Multiple People Tracking Using Hierarchical Deep Tracklet Re-identification
This work addresses the challenge of long-term occlusions in crowded scenes for video surveillance or autonomous systems, representing an incremental improvement over existing tracking-by-detection approaches.
The paper tackles the problem of multiple people tracking in monocular videos by proposing a hierarchical clustering framework that uses a novel multi-stage deep network for tracklet re-identification, resulting in significant outperformance over state-of-the-art methods on MOT16 and MOT17 benchmarks.
The task of multiple people tracking in monocular videos is challenging because of the numerous difficulties involved: occlusions, varying environments, crowded scenes, camera parameters and motion. In the tracking-by-detection paradigm, most approaches adopt person re-identification techniques based on computing the pairwise similarity between detections. However, these techniques are less effective in handling long-term occlusions. By contrast, tracklet (a sequence of detections) re-identification can improve association accuracy since tracklets offer a richer set of visual appearance and spatio-temporal cues.
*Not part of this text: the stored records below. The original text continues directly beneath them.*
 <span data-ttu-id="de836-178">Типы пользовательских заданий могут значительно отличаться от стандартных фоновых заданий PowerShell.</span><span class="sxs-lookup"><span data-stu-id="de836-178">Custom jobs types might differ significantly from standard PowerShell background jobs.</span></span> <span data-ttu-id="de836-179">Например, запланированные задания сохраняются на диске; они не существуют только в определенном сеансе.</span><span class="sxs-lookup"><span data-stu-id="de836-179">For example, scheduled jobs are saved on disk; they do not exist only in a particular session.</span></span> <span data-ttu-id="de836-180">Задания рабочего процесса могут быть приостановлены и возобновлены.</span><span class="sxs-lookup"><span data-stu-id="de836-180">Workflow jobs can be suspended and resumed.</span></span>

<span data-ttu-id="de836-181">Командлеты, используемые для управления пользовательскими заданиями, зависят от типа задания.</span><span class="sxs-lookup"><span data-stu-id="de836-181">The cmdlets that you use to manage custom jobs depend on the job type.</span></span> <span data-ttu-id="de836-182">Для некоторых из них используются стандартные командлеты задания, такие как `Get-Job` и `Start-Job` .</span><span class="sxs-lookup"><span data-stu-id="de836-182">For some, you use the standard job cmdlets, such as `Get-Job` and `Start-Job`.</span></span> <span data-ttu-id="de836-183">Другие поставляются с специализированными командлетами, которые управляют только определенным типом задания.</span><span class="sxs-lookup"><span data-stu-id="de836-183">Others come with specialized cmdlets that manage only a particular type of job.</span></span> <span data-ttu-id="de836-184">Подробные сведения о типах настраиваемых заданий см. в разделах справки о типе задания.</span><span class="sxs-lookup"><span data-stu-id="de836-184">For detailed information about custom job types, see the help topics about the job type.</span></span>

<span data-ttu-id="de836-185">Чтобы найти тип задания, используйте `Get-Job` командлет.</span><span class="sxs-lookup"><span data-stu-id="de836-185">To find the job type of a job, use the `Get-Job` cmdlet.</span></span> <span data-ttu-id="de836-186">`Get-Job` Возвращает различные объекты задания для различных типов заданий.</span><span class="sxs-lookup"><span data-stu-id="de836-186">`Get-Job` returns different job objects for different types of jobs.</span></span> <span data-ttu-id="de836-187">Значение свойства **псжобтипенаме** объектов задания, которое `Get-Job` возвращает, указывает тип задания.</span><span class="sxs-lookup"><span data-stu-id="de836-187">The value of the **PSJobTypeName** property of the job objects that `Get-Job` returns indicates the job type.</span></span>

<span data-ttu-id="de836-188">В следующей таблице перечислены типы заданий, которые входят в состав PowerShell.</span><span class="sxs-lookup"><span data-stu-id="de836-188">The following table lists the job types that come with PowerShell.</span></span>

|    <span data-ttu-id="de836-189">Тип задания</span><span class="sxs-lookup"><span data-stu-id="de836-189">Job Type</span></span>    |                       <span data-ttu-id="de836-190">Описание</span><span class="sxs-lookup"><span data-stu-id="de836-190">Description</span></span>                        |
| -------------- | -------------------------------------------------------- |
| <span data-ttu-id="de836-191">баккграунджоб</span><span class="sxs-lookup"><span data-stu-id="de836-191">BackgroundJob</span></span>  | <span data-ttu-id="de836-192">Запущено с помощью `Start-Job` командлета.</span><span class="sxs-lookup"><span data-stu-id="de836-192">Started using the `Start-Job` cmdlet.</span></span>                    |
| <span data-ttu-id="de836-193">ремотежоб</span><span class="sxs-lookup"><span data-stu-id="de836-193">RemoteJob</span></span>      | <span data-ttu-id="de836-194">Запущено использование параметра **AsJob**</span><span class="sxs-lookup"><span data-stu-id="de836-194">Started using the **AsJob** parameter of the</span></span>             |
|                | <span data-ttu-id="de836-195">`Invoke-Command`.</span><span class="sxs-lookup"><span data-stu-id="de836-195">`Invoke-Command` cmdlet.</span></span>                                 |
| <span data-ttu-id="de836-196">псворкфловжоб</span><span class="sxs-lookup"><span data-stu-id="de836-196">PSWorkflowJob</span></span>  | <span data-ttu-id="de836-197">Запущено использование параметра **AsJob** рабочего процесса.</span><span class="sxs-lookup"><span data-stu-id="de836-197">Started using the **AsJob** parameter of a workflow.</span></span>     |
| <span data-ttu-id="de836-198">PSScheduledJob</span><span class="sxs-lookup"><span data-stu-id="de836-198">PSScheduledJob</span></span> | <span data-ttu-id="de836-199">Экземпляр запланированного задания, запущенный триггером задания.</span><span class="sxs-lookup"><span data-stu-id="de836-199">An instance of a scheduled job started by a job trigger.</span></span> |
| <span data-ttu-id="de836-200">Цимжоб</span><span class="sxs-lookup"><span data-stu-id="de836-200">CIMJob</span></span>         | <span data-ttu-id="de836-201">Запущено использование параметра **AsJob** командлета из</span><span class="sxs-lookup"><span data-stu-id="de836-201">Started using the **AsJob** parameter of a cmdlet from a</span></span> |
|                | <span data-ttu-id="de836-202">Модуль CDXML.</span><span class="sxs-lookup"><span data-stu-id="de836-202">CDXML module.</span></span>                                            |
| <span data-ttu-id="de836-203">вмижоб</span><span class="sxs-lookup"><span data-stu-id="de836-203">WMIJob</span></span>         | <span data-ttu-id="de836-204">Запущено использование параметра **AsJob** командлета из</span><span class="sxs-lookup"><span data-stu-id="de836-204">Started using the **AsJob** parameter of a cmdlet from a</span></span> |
In this paper, we propose a tracking framework that employs a hierarchical clustering mechanism for merging tracklets. To this end, tracklet re-identification is performed by utilizing a novel multi-stage deep network that can jointly reason about the visual appearance and spatio-temporal properties of a pair of tracklets, thereby providing a robust measure of affinity. Experimental results on the challenging MOT16 and MOT17 benchmarks show that our method significantly outperforms state-of-the-arts.